Jee-Yung ("Amy") Yang v Krem Realty, Inc. (2017 NY Slip Op 02024)
Jee-Yung ("Amy") Yang v Krem Realty, Inc.
2017 NY Slip Op 02024
Decided on March 22, 2017
Appellate Division, Second Department
Published by New York State Law Reporting Bureau pursuant to Judiciary Law § 431.
This opinion is uncorrected and subject to revision before publication in the Official Reports.


Decided on March 22, 2017 SUPREME COURT OF THE STATE OF NEW YORK Appellate Division, Second Judicial Department
WILLIAM F. MASTRO, J.P.
RUTH C. BALKIN
JEFFREY A. COHEN
VALERIE BRATHWAITE NELSON, JJ.

2015-11247
(Index No. 9442/10)

[*1]Jee-Yung ("Amy") Yang, respondent,

v

Krem Realty, Inc., appellant.




Sperber Denenberg & Kahan, P.C., New York, NY (Seth Denenberg and Jacqueline Handel-Harbour of counsel), for appellant.

Jeffrey McAdams, New York, NY, for respondent.



DECISION & ORDER

In an action to recover damages for rent overcharges, the defendant appeals from an order of the Supreme Court, Kings County (Ash, J.), dated October 7, 2015, which denied its motion for summary judgment dismissing the complaint.

ORDERED that the order is affirmed, with costs.

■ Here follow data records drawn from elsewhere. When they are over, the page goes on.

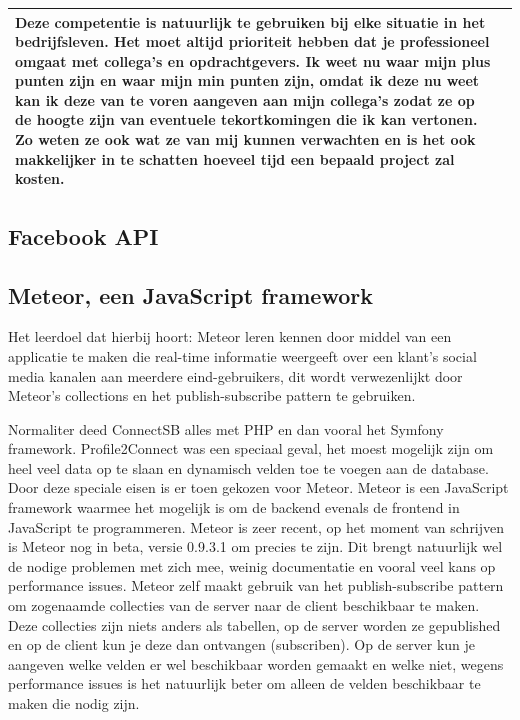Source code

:\begin{tabularx}{\textwidth}{| l | X |}
\newline
\newline
Deze competentie is natuurlijk te gebruiken bij elke situatie in het bedrijfsleven. Het moet altijd prioriteit hebben dat je professioneel omgaat met collega's en opdrachtgevers. Ik weet nu waar mijn plus punten zijn en waar mijn min punten zijn, omdat ik deze nu weet kan ik deze van te voren aangeven aan mijn collega's zodat ze op de hoogte zijn van eventuele tekortkomingen die ik kan vertonen. Zo weten ze ook wat ze van mij kunnen verwachten en is het ook makkelijker in te schatten hoeveel tijd een bepaald project zal kosten.
\\
\hline
\end{tabularx}

\subsection{Facebook API}

\clearpage

\subsection{Meteor, een JavaScript framework}
Het leerdoel dat hierbij hoort: Meteor leren kennen door middel van een applicatie te maken die real-time informatie weergeeft over een klant’s social media kanalen aan meerdere eind-gebruikers, dit wordt verwezenlijkt door Meteor’s collections en het publish-subscribe pattern te gebruiken.

Normaliter deed ConnectSB alles met PHP en dan vooral het Symfony framework. Profile2Connect was een speciaal geval, het moest mogelijk zijn om heel veel data op te slaan en dynamisch velden toe te voegen aan de database. Door deze speciale eisen is er toen gekozen voor Meteor. Meteor is een JavaScript framework waarmee het mogelijk is om de backend evenals de frontend in JavaScript te programmeren. Meteor is zeer recent, op het moment van schrijven is Meteor nog in beta, versie 0.9.3.1 om precies te zijn. Dit brengt natuurlijk wel de nodige problemen met zich mee, weinig documentatie en vooral veel kans op performance issues. Meteor zelf maakt gebruik van het publish-subscribe pattern om zogenaamde collecties van de server naar de client beschikbaar te maken. Deze collecties zijn niets anders als tabellen, op de server worden ze gepublished en op de client kun je deze dan ontvangen (subscriben). Op de server kun je aangeven welke velden er wel beschikbaar worden gemaakt en welke niet, wegens performance issues is het natuurlijk beter om alleen de velden beschikbaar te maken die nodig zijn.

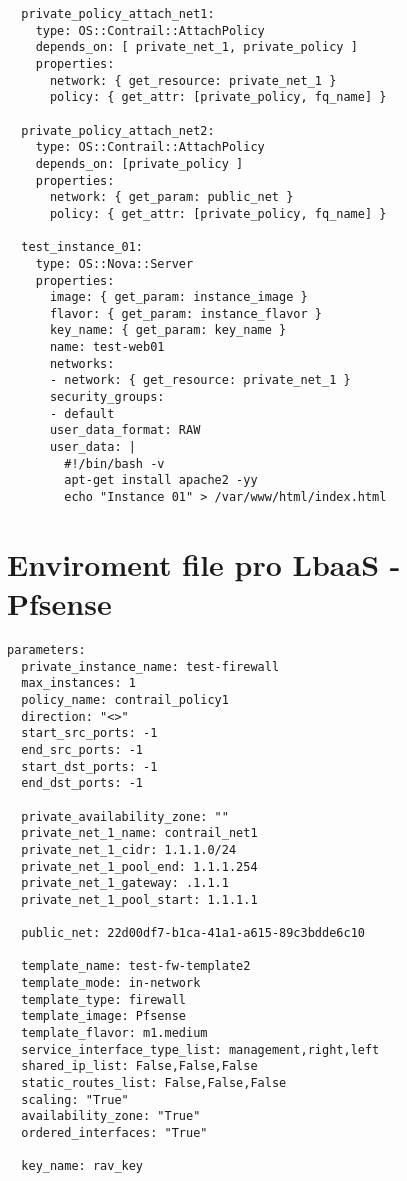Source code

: \begin{lstlisting}
  private_policy_attach_net1:
    type: OS::Contrail::AttachPolicy
    depends_on: [ private_net_1, private_policy ]
    properties:
      network: { get_resource: private_net_1 }
      policy: { get_attr: [private_policy, fq_name] }

  private_policy_attach_net2:
    type: OS::Contrail::AttachPolicy
    depends_on: [private_policy ]
    properties:
      network: { get_param: public_net }
      policy: { get_attr: [private_policy, fq_name] }

  test_instance_01:
    type: OS::Nova::Server
    properties:
      image: { get_param: instance_image }
      flavor: { get_param: instance_flavor }
      key_name: { get_param: key_name }
      name: test-web01
      networks:
      - network: { get_resource: private_net_1 }
      security_groups:
      - default
      user_data_format: RAW
      user_data: |
        #!/bin/bash -v
        apt-get install apache2 -yy
        echo "Instance 01" > /var/www/html/index.html
\end{lstlisting}

\chapter{Enviroment file pro LbaaS - Pfsense}
\begin{lstlisting}
parameters:
  private_instance_name: test-firewall
  max_instances: 1
  policy_name: contrail_policy1
  direction: "<>"
  start_src_ports: -1
  end_src_ports: -1
  start_dst_ports: -1
  end_dst_ports: -1

  private_availability_zone: ""
  private_net_1_name: contrail_net1
  private_net_1_cidr: 1.1.1.0/24
  private_net_1_pool_end: 1.1.1.254
  private_net_1_gateway: .1.1.1
  private_net_1_pool_start: 1.1.1.1

  public_net: 22d00df7-b1ca-41a1-a615-89c3bdde6c10

  template_name: test-fw-template2
  template_mode: in-network
  template_type: firewall
  template_image: Pfsense
  template_flavor: m1.medium
  service_interface_type_list: management,right,left
  shared_ip_list: False,False,False
  static_routes_list: False,False,False
  scaling: "True"
  availability_zone: "True"
  ordered_interfaces: "True"

  key_name: rav_key
\end{lstlisting}

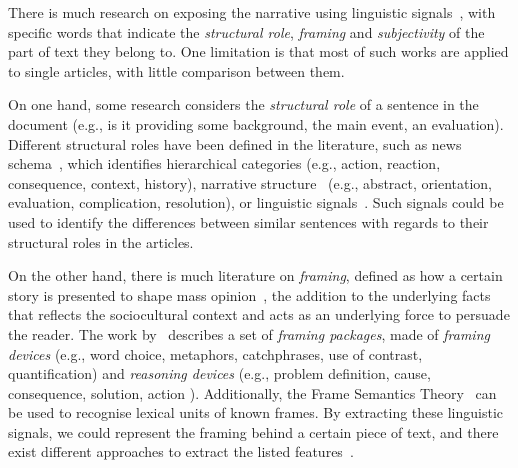 There is much research on exposing the narrative using linguistic signals~\cite{zahid2019towards}, with specific words that indicate the \emph{structural role}, \emph{framing} and \emph{subjectivity} of the part of text they belong to.
One limitation is that most of such works are applied to single articles, with little comparison between them.

On one hand, some research considers the \emph{structural role} of a sentence in the document (e.g., is it providing some background, the main event, an evaluation).
Different structural roles have been defined in the literature, such as 
news schema~\cite{bell1991language}, which identifies hierarchical categories (e.g., action, reaction, consequence, context, history), narrative structure~\cite{bell2005news} (e.g., abstract, orientation, evaluation, complication, resolution), or linguistic signals~\cite{zahid2019towards,marcu2000theory}. 
Such signals could be used to identify the differences between similar sentences with regards to their structural roles in the articles. 

On the other hand, there is much literature on \emph{framing}, defined
as how a certain story is presented to shape mass opinion~\cite{goffman1974frame}, the addition to the underlying facts that reflects the sociocultural context
and acts as an underlying force to persuade the reader.
The work by~\cite{gamson1989media} describes a set of \emph{framing packages}, made of \emph{framing devices} (e.g., word choice, metaphors, catchphrases, 
use of contrast, quantification) and \emph{reasoning devices} (e.g., problem definition, cause, consequence, solution, action%
).
Additionally, the Frame Semantics Theory~\cite{fillmore2006frame} can be used to recognise lexical units of known frames.
By extracting these linguistic signals, we could represent the framing behind a certain piece of text, and there exist different approaches to extract the listed features~\cite{mandal2017overview,gao2018neural,asghar2016automatic,swayamdipta:17}.

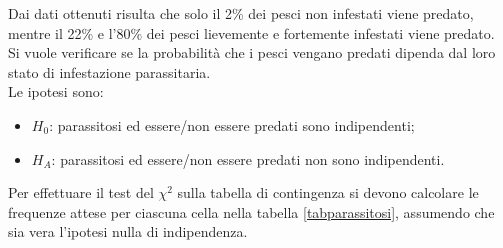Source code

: \documentclass[10pt, draft]{book}
\newcommand{\tightlist}{%
\setlength{\itemsep}{1pt}\setlength{\parskip}{0pt}\setlength{\parsep}{0pt}}
\newcounter{example}[section]
\begin{document}
\begin{example}
\begin{figure}[H]
    \caption{\small{}}
    \end{figure}
Dai dati ottenuti risulta che solo il 2\% dei pesci non infestati viene predato, mentre il 22\% e l'80\% dei pesci lievemente e fortemente infestati viene predato.
\\
Si vuole verificare se la probabilità che i pesci vengano predati dipenda dal loro stato di infestazione parassitaria.
\\
Le ipotesi sono:
\begin{itemize} \tightlist
    \item $H_0$: parassitosi ed essere/non essere predati sono indipendenti;
    \item $H_A$: parassitosi ed essere/non essere predati non sono indipendenti.
\end{itemize}
Per effettuare il test del $\chi^2$ sulla tabella di contingenza si devono calcolare le frequenze attese per ciascuna cella nella tabella \ref{tabparassitosi}, assumendo che sia vera l'ipotesi nulla di indipendenza.


\end{example}
\end{document}

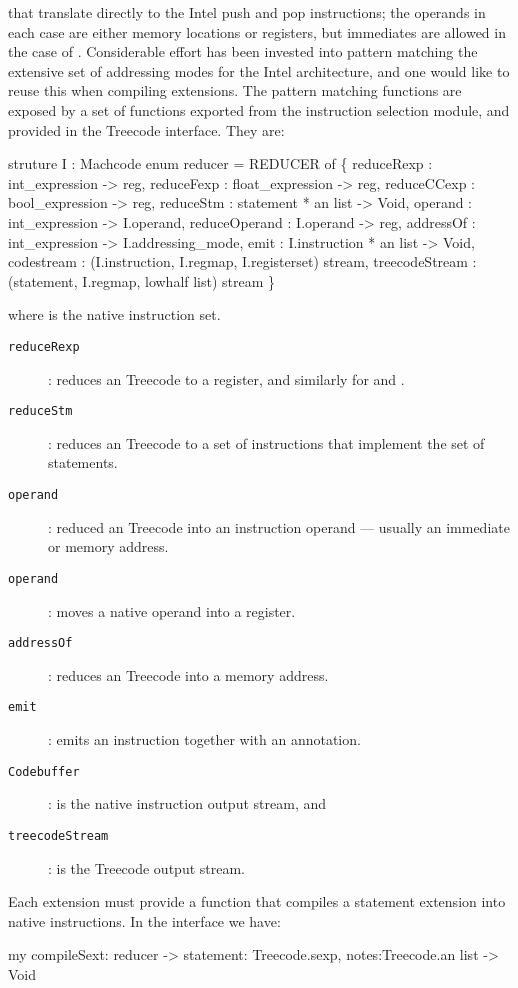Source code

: that translate directly to the Intel push and pop instructions; the
operands in each case are either memory locations or registers, but
immediates are allowed in the case of . Considerable effort 
has been invested into pattern matching the extensive set of
addressing modes for the Intel architecture, and
one would like to reuse this when compiling extensions. The pattern
matching functions are exposed by a set of functions exported from the 
instruction selection module, and provided in the Treecode
interface. They are: 

\begin{SML}
  struture I : Machcode
  enum reducer = 
    REDUCER of \{
      reduceRexp    : int_expression -> reg,
      reduceFexp    : float_expression -> reg,
      reduceCCexp   : bool_expression -> reg,
      reduceStm     : statement * an list -> Void,
      operand       : int_expression -> I.operand,
      reduceOperand : I.operand -> reg,
      addressOf     : int_expression -> I.addressing_mode,
      emit          : I.instruction * an list -> Void,
      codestream   : (I.instruction, I.regmap, I.registerset) stream,
      treecodeStream  : (statement, I.regmap, lowhalf list) stream
    \}
\end{SML}

where  is the native instruction set. 
\begin{description}
\item[\tt reduceRexp]: reduces an Treecode  to a register, and
	similarly for  and .
\item[\tt reduceStm]: reduces an Treecode  to a set of instructions
	that implement the set of statements.
\item[\tt operand]: reduced an Treecode  into an instruction
operand --- usually an immediate or memory address.
\item[\tt operand]: moves a native operand into a register.
\item[\tt addressOf]: reduces an Treecode  into a memory address.
\item[\tt emit]: emits an instruction together with an annotation.
\item[\tt Codebuffer]: is the native instruction output stream, and
\item[\tt treecodeStream]: is the Treecode output stream.
\end{description}

Each extension must provide a function  that compiles
a statement extension into native instructions. In the
 interface we have:
\begin{SML}
  my compileSext: reducer -> {statement: Treecode.sexp, notes:Treecode.an list} -> Void
\end{SML}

The plaintiff tenant commenced this action in 2010 to recover damages for rent overcharges since the beginning of her tenancy in May 2007. She alleged, inter alia, that the defendant landlord had improperly imposed a $175 increase on the monthly rent on the basis of individual apartment improvements (hereinafter IAIs) (see 9 NYCRR 2522.4[a][1]; Matter of Rockaway One Co., LLC v Wiggins, 35 AD3d 36, 40) that it claimed to have made to her apartment before the commencement of her tenancy. In 2015, the defendant moved for summary judgment dismissing the complaint. The Supreme Court denied the defendant's motion, and the defendant appeals.

The defendant failed to establish, prima facie, that it was entitled to an increase in the rent based on IAIs it made to the plaintiff's apartment. The defendant failed to submit evidence sufficient to establish, prima facie, that it made the claimed IAIs or, if so, their cost. Inasmuch as the defendant failed to establish its prima facie entitlement to judgment as a matter of law (see Giantomaso v T. Weiss Realty Corp., 142 AD3d 950, 951), its motion was properly denied without regard to the sufficiency of the evidence submitted in opposition (see Pitt v Mroz, 146 AD3d 913, 914).

MASTRO, J.P., BALKIN, COHEN and BRATHWAITE NELSON, JJ., concur.